Task input>
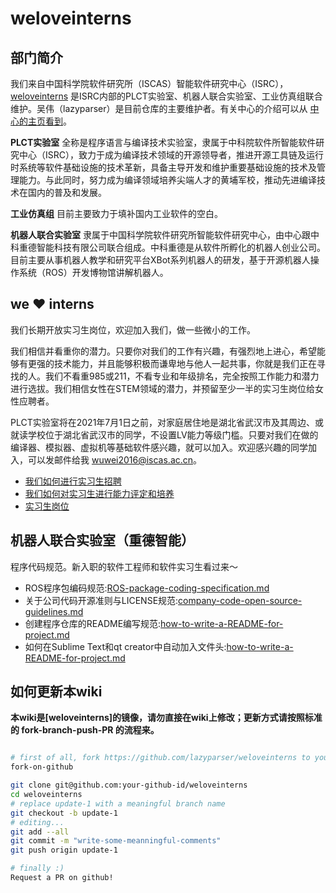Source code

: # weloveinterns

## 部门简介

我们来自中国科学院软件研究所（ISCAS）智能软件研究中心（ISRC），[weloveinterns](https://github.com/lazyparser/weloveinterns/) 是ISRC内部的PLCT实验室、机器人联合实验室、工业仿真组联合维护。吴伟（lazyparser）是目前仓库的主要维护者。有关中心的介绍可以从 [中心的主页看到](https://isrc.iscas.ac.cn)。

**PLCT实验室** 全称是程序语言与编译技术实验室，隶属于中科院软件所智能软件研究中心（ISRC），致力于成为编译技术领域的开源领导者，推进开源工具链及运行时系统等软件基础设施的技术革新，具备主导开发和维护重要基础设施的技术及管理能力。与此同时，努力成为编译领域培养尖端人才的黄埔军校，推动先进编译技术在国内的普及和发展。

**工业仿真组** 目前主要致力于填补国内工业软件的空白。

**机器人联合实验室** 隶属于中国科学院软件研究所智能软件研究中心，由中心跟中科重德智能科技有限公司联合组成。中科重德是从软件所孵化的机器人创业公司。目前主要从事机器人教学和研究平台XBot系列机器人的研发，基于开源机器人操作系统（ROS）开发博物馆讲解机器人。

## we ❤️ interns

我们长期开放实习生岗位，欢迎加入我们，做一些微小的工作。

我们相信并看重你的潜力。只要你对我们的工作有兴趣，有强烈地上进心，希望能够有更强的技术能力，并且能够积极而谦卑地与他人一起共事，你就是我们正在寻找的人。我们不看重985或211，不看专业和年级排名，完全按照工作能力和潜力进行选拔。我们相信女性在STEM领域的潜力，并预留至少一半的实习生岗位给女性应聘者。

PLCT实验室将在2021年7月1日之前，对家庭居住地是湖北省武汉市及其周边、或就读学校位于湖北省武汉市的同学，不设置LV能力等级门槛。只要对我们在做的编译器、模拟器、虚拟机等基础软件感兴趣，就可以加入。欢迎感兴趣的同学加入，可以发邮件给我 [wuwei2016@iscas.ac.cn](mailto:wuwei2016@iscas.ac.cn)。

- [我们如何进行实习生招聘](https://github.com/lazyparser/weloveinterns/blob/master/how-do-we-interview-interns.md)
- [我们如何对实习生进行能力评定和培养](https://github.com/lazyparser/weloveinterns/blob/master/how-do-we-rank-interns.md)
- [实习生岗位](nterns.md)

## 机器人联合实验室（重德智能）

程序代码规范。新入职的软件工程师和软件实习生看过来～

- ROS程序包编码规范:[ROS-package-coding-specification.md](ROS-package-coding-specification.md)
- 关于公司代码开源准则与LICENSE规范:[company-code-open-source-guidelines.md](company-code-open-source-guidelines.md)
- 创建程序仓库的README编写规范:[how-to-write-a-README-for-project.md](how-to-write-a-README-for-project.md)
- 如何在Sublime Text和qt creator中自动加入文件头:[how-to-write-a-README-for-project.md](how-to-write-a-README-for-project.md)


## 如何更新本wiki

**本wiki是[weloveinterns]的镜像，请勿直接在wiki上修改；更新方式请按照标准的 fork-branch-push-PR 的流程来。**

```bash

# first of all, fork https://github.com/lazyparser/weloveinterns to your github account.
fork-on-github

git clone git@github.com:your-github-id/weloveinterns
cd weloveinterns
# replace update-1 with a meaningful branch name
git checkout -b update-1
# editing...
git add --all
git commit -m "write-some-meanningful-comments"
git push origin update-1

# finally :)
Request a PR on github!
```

Exercise aim> Leaving the pictures out, output all of the listing exactly.

Task solution>
Source code

: # weloveinterns

## 部门简介

我们来自中国科学院软件研究所（ISCAS）智能软件研究中心（ISRC），[weloveinterns](https://github.com/lazyparser/weloveinterns/) 是ISRC内部的PLCT实验室、机器人联合实验室、工业仿真组联合维护。吴伟（lazyparser）是目前仓库的主要维护者。有关中心的介绍可以从 [中心的主页看到](https://isrc.iscas.ac.cn)。

**PLCT实验室** 全称是程序语言与编译技术实验室，隶属于中科院软件所智能软件研究中心（ISRC），致力于成为编译技术领域的开源领导者，推进开源工具链及运行时系统等软件基础设施的技术革新，具备主导开发和维护重要基础设施的技术及管理能力。与此同时，努力成为编译领域培养尖端人才的黄埔军校，推动先进编译技术在国内的普及和发展。

**工业仿真组** 目前主要致力于填补国内工业软件的空白。

**机器人联合实验室** 隶属于中国科学院软件研究所智能软件研究中心，由中心跟中科重德智能科技有限公司联合组成。中科重德是从软件所孵化的机器人创业公司。目前主要从事机器人教学和研究平台XBot系列机器人的研发，基于开源机器人操作系统（ROS）开发博物馆讲解机器人。

## we ❤️ interns

我们长期开放实习生岗位，欢迎加入我们，做一些微小的工作。

我们相信并看重你的潜力。只要你对我们的工作有兴趣，有强烈地上进心，希望能够有更强的技术能力，并且能够积极而谦卑地与他人一起共事，你就是我们正在寻找的人。我们不看重985或211，不看专业和年级排名，完全按照工作能力和潜力进行选拔。我们相信女性在STEM领域的潜力，并预留至少一半的实习生岗位给女性应聘者。

PLCT实验室将在2021年7月1日之前，对家庭居住地是湖北省武汉市及其周边、或就读学校位于湖北省武汉市的同学，不设置LV能力等级门槛。只要对我们在做的编译器、模拟器、虚拟机等基础软件感兴趣，就可以加入。欢迎感兴趣的同学加入，可以发邮件给我 [wuwei2016@iscas.ac.cn](mailto:wuwei2016@iscas.ac.cn)。

- [我们如何进行实习生招聘](https://github.com/lazyparser/weloveinterns/blob/master/how-do-we-interview-interns.md)
- [我们如何对实习生进行能力评定和培养](https://github.com/lazyparser/weloveinterns/blob/master/how-do-we-rank-interns.md)
- [实习生岗位](nterns.md)

## 机器人联合实验室（重德智能）

程序代码规范。新入职的软件工程师和软件实习生看过来～

- ROS程序包编码规范:[ROS-package-coding-specification.md](ROS-package-coding-specification.md)
- 关于公司代码开源准则与LICENSE规范:[company-code-open-source-guidelines.md](company-code-open-source-guidelines.md)
- 创建程序仓库的README编写规范:[how-to-write-a-README-for-project.md](how-to-write-a-README-for-project.md)
- 如何在Sublime Text和qt creator中自动加入文件头:[how-to-write-a-README-for-project.md](how-to-write-a-README-for-project.md)


## 如何更新本wiki

**本wiki是[weloveinterns]的镜像，请勿直接在wiki上修改；更新方式请按照标准的 fork-branch-push-PR 的流程来。**

```bash

# first of all, fork https://github.com/lazyparser/weloveinterns to your github account.
fork-on-github

git clone git@github.com:your-github-id/weloveinterns
cd weloveinterns
# replace update-1 with a meaningful branch name
git checkout -b update-1
# editing...
git add --all
git commit -m "write-some-meanningful-comments"
git push origin update-1

# finally :)
Request a PR on github!
```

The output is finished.